[RECORDS SUPPLIED]
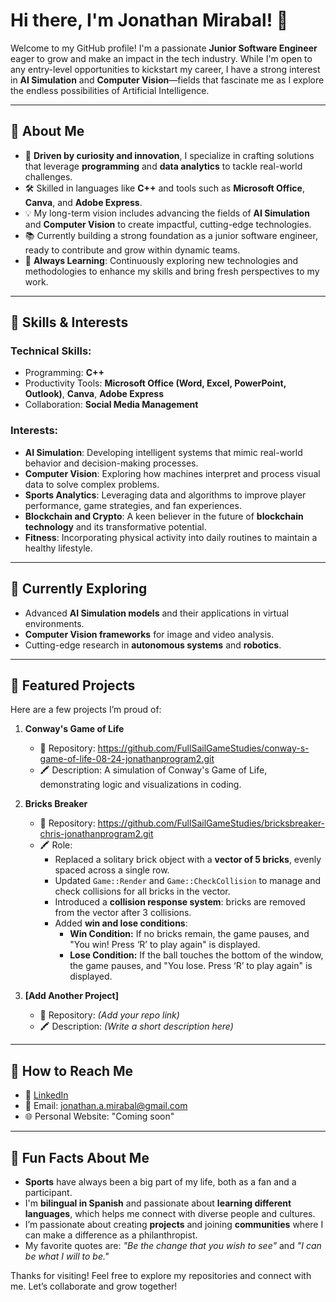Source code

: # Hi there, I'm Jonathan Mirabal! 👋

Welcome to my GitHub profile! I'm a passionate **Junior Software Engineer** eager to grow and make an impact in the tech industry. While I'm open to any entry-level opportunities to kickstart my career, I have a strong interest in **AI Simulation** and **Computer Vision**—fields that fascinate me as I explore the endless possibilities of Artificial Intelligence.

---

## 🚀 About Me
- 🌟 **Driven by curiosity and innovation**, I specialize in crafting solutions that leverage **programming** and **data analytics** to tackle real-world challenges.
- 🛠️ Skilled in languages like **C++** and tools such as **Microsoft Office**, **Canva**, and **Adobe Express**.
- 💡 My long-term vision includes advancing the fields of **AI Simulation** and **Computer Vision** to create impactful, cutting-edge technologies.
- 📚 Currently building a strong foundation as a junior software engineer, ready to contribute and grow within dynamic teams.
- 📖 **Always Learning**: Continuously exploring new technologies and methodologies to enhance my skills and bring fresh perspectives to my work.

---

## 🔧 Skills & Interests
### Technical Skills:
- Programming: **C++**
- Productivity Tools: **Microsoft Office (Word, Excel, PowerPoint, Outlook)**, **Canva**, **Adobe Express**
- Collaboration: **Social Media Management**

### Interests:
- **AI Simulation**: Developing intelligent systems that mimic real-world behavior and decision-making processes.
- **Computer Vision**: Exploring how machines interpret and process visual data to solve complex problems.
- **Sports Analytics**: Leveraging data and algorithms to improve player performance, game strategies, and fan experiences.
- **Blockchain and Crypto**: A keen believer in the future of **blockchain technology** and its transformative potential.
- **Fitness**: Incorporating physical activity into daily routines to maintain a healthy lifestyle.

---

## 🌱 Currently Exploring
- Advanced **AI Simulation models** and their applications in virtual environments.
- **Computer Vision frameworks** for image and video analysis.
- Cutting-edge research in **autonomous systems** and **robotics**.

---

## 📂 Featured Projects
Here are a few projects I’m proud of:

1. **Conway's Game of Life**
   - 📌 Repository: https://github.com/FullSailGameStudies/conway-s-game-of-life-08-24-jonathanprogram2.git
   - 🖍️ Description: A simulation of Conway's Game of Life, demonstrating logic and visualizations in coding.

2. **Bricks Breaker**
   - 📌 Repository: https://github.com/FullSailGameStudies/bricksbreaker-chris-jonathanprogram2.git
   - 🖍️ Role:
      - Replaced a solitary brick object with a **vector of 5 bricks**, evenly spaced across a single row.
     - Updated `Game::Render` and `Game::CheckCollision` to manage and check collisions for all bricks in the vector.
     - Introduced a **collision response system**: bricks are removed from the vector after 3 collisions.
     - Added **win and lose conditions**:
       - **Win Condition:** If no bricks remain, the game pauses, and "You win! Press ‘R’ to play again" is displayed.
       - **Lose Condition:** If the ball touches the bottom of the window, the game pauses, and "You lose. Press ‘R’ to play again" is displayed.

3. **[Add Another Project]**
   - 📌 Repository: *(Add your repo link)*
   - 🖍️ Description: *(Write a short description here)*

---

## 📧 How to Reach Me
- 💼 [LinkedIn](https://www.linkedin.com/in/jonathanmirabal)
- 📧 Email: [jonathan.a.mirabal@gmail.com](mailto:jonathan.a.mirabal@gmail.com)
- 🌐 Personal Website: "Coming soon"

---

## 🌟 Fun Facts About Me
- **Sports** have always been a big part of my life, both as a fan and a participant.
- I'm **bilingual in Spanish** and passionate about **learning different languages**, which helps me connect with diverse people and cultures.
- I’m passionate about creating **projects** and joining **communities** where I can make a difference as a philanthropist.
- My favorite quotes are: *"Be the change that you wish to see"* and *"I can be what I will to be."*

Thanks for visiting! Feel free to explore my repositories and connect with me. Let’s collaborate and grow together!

[EXERCISE REQUIREMENTS] Count, in the records above, the lines that include "Computer", and give the number with nothing added.

[THE ANSWER] 4